If you look a bit to how the API works you will soon notice that this API has been design to be consumed mainly directly by final clients (web pages or mobile apps) while it lacks some Server to Server functionality like web-hooks , so in a nutshell it is very helpful if you want to build a branded web page or IOS/Android app for call center support but it a bit less helpful to use it for transitioning a conversation from a server application (our bot).

In order to use the api we need some info: your Salesforce Organization Id ,  your live agent deploymentId , live agent buttonId and finally the live agent api endpoint.

You can find this info here and in this guide.

Ok now can finally start with some coding 🙂 , I will use c# (running from a Mac) so I guess it can run on any platform .

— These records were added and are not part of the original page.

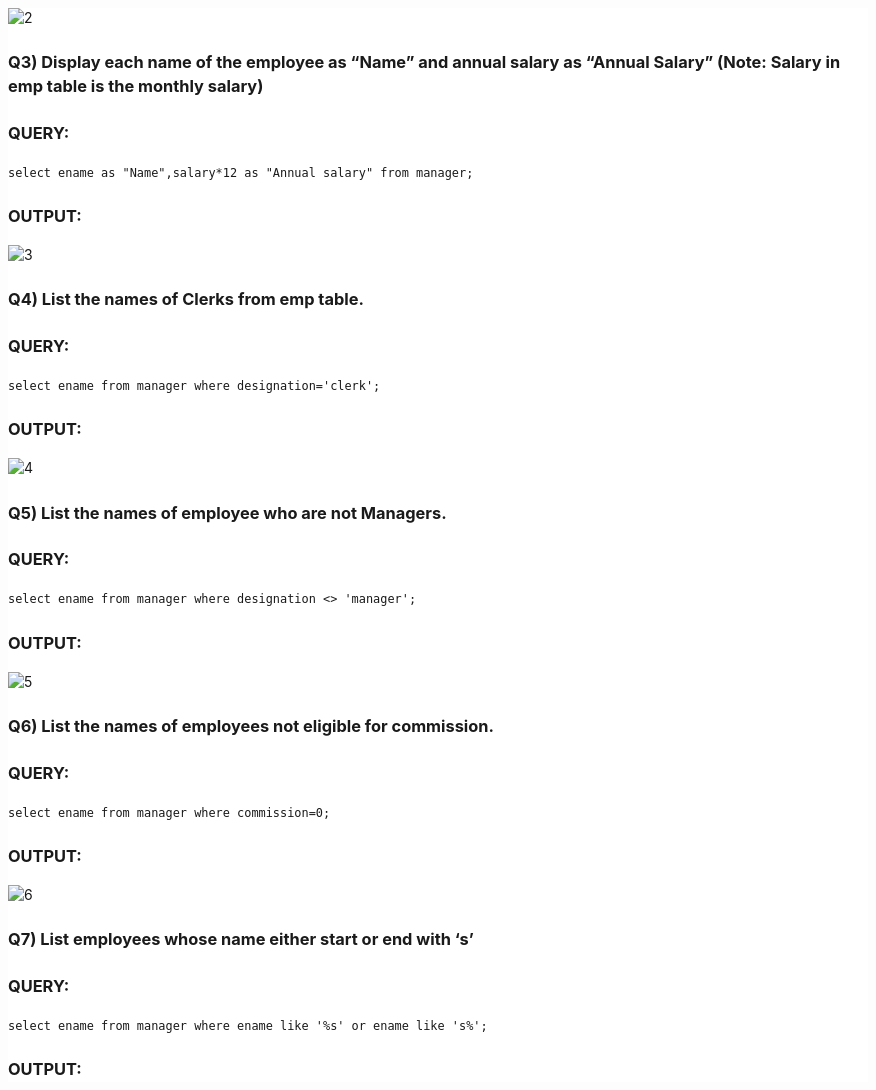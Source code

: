 
![2](https://github.com/gururamu08/EX-2-Data-Manipulation-Language-DML-and-Data-Control-Language-DCL-Commands/assets/118707009/fbee1a81-d09c-4025-89bb-26dd72695719)

### Q3) Display each name of the employee as “Name” and annual salary as “Annual Salary” (Note: Salary in emp table is the monthly salary)
### QUERY:
```
select ename as "Name",salary*12 as "Annual salary" from manager;
```
### OUTPUT:

![3](https://github.com/gururamu08/EX-2-Data-Manipulation-Language-DML-and-Data-Control-Language-DCL-Commands/assets/118707009/497e6a2a-acb6-4f0a-9f3f-17c23640131c)

### Q4) List the names of Clerks from emp table.
### QUERY:
```
select ename from manager where designation='clerk';
```
### OUTPUT:

![4](https://github.com/gururamu08/EX-2-Data-Manipulation-Language-DML-and-Data-Control-Language-DCL-Commands/assets/118707009/496d93d7-e532-49a6-8a6c-d66819f9ebd3)


### Q5)	List the names of employee who are not Managers.
### QUERY:
```
select ename from manager where designation <> 'manager';
```
### OUTPUT:

![5](https://github.com/gururamu08/EX-2-Data-Manipulation-Language-DML-and-Data-Control-Language-DCL-Commands/assets/118707009/380f67f6-07e1-4e29-af04-5670ed0c93f4)

### Q6)	List the names of employees not eligible for commission.
### QUERY:
```
select ename from manager where commission=0;
```
### OUTPUT:

![6](https://github.com/gururamu08/EX-2-Data-Manipulation-Language-DML-and-Data-Control-Language-DCL-Commands/assets/118707009/e3bc645b-2262-4b35-bf97-ec9180032f4d)


### Q7)	List employees whose name either start or end with ‘s’
### QUERY:
```
select ename from manager where ename like '%s' or ename like 's%';
```
### OUTPUT:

First we need to do our first rest call to retrive the session ID for the new session, the session key for the new session, the affinity token for the session that’s passed in the header for all future requests and finally the clientPollTimeout that represents the number of seconds before you must make a Messages request before your Messages long polling loop times out and is terminated (we will understand this better later):

 private static async Task<ChatObj> createSession()
             string sessionEndpoint = liveAgentEndPoint + liveAgentSessionRelativePath;
             HttpClient client = new HttpClient();
         client.DefaultRequestHeaders.Accept.Add(new MediaTypeWithQualityHeaderValue("application/json"));
             client.DefaultRequestHeaders.Add("X-LIVEAGENT-API-VERSION", liveAgentApiVersion);
             client.DefaultRequestHeaders.Add("X-LIVEAGENT-AFFINITY", "null");
             HttpResponseMessage response = await client.GetAsync(sessionEndpoint);
             JObject jObj = new JObject();
             if (response.IsSuccessStatusCode)
                 string resp = await response.Content.ReadAsStringAsync();
                 jObj = JObject.Parse(resp);

             ChatObj chatObj = new ChatObj();
             return chatObj;

Now that we have this information we can actually say to the live agent that we would like to start a chat session with him (!) and this requires another api call to request a chat visitor session and this session will be actually opened only when the live agent accepts the request into the salesforce console.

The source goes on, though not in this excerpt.